Task item — Search the entries below for "because" and copy each matching line.

Extracted entries —
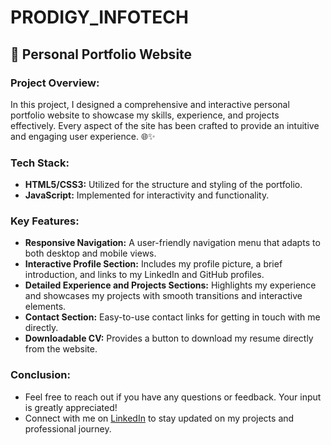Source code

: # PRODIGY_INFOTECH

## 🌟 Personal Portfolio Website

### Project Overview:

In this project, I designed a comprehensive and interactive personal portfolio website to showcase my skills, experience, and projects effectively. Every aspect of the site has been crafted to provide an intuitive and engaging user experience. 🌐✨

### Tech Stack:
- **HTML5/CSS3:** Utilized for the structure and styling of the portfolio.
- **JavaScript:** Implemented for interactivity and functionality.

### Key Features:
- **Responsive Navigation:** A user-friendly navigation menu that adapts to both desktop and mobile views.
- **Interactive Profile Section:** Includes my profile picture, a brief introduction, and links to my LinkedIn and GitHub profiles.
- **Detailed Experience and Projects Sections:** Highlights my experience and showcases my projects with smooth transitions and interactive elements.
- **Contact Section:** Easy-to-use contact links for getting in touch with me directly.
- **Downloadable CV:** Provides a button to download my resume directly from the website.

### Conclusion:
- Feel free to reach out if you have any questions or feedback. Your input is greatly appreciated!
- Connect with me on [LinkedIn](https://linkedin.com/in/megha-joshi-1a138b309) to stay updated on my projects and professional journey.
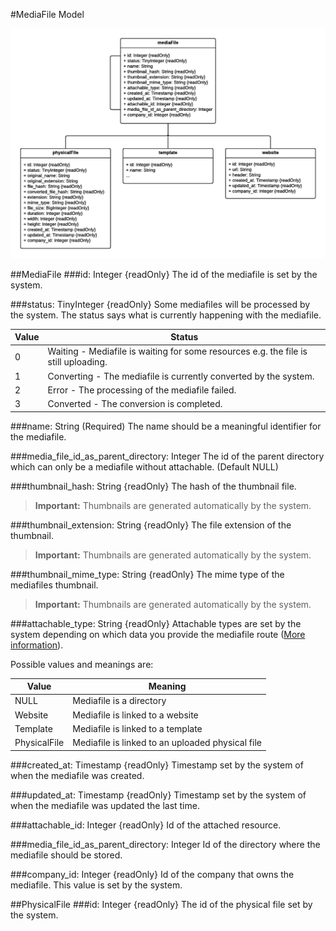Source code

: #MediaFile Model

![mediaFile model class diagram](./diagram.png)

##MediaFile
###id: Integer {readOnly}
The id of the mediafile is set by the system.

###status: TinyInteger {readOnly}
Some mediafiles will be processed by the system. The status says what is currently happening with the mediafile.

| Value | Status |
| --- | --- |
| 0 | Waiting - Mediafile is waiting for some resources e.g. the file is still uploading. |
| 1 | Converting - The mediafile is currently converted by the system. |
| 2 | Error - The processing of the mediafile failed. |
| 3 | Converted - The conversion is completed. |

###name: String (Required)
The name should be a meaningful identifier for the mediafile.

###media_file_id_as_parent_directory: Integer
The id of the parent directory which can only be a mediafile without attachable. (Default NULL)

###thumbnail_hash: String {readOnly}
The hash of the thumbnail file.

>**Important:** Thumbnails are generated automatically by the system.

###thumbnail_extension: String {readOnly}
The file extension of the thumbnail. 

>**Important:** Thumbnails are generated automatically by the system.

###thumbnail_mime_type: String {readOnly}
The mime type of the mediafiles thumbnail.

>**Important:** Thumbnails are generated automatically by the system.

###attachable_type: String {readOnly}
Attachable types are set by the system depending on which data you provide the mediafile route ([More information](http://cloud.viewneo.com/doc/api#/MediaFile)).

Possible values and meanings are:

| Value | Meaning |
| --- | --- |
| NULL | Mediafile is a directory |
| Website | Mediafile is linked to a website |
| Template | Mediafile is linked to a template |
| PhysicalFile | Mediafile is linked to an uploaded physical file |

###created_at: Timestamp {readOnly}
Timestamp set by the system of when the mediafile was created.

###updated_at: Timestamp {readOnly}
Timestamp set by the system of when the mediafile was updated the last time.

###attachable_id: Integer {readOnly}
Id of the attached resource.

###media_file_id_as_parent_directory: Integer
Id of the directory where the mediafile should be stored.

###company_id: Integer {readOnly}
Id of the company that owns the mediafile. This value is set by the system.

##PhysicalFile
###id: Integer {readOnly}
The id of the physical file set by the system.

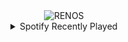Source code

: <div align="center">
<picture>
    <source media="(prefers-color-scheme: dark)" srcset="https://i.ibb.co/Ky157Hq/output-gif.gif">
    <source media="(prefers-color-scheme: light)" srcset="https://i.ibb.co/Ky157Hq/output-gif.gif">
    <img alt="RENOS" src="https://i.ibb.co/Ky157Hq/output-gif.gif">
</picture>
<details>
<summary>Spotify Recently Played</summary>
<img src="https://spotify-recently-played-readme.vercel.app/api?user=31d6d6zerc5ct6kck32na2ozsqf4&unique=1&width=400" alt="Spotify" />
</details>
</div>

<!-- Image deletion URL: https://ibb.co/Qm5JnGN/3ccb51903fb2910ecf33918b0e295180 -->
* * *
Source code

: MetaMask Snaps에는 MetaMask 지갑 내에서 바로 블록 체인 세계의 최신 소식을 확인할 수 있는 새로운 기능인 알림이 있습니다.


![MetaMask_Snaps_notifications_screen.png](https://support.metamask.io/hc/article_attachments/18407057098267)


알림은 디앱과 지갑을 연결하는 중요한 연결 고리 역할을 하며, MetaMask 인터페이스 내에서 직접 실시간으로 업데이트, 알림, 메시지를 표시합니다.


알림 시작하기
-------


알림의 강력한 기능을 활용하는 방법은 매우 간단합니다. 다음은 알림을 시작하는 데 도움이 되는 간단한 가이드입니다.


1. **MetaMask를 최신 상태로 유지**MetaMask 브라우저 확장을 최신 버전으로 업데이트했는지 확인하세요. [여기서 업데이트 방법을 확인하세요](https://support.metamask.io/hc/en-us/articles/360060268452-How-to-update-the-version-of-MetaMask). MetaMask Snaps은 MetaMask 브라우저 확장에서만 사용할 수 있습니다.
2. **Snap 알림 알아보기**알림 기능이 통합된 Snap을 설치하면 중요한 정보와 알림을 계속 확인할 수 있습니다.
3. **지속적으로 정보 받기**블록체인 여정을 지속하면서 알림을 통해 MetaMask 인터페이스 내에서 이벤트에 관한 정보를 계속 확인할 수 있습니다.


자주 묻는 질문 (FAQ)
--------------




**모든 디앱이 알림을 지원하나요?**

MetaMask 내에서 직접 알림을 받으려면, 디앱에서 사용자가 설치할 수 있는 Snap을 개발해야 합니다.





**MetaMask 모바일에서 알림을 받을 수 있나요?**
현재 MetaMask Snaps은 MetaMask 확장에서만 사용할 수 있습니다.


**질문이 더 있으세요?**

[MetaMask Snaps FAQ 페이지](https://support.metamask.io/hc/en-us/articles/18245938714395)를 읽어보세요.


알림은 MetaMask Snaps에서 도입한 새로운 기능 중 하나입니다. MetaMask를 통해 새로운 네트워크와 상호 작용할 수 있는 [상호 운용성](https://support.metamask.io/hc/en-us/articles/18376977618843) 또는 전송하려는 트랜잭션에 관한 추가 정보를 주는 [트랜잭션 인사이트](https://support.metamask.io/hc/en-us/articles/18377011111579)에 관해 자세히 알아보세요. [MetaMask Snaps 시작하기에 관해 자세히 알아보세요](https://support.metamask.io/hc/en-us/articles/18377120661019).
--
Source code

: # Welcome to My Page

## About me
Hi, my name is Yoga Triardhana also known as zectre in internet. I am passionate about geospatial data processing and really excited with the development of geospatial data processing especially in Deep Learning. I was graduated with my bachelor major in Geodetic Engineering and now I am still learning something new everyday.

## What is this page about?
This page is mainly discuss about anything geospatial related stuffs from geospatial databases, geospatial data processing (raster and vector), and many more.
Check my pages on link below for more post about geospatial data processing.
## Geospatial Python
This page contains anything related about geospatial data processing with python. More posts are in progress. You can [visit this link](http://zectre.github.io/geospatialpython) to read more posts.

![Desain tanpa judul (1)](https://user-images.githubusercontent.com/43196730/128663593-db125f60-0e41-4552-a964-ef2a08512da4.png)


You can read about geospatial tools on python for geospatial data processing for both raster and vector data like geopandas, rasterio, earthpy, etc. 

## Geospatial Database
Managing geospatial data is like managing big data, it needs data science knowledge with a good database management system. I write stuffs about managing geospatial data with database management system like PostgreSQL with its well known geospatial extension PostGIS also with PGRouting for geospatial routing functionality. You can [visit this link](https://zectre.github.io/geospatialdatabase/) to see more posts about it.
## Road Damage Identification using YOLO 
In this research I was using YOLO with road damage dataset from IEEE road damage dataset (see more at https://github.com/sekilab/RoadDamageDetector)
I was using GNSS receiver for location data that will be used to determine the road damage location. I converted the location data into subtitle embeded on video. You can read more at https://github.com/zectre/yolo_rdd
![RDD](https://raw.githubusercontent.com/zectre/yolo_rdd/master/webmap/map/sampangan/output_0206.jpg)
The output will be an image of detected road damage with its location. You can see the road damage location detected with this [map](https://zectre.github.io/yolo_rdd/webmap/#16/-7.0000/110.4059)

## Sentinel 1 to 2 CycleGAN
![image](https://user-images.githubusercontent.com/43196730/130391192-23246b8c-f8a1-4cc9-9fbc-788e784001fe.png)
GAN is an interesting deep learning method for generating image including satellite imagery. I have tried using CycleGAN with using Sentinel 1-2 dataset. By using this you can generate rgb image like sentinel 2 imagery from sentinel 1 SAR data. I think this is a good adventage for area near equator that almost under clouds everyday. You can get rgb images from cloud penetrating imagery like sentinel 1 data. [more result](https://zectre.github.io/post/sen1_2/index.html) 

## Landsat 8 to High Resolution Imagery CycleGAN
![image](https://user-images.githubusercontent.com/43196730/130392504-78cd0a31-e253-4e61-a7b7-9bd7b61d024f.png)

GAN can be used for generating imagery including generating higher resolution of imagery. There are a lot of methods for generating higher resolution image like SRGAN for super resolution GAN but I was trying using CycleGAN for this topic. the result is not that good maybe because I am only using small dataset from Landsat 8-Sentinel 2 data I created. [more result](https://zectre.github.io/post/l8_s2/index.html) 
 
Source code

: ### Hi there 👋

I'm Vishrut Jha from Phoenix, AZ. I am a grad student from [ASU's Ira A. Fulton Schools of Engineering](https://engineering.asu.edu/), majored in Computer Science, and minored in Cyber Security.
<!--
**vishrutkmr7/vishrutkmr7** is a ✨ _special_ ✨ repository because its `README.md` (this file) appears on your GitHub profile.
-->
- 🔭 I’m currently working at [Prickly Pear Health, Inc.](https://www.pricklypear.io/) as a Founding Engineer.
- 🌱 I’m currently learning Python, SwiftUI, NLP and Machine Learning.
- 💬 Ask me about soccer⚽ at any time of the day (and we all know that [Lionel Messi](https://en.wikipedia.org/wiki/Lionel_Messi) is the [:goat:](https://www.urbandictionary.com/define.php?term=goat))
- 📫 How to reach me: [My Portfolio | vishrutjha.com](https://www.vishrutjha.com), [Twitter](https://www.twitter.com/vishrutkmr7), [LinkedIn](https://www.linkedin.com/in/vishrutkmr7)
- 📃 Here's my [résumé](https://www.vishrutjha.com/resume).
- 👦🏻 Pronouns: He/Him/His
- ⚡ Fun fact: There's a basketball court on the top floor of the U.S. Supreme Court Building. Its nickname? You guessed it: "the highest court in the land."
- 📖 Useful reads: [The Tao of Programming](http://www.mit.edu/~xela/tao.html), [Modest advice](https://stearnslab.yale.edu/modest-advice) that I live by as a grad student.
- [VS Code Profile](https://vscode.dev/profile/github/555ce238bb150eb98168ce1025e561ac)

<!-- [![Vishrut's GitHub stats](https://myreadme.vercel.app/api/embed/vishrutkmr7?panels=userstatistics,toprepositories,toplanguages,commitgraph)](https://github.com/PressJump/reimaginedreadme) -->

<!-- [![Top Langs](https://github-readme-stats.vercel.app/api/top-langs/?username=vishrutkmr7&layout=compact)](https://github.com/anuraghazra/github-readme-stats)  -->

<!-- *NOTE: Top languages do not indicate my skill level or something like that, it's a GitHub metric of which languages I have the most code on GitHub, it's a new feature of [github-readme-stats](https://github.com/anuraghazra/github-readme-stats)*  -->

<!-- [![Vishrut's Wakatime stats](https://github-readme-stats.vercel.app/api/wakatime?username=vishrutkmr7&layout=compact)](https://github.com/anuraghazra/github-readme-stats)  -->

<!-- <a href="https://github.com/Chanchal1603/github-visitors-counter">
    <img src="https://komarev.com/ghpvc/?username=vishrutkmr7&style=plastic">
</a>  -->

Task answer —
GAN can be used for generating imagery including generating higher resolution of imagery. There are a lot of methods for generating higher resolution image like SRGAN for super resolution GAN but I was trying using CycleGAN for this topic. the result is not that good maybe because I am only using small dataset from Landsat 8-Sentinel 2 data I created. [more result](https://zectre.github.io/post/l8_s2/index.html) 
**vishrutkmr7/vishrutkmr7** is a ✨ _special_ ✨ repository because its `README.md` (this file) appears on your GitHub profile.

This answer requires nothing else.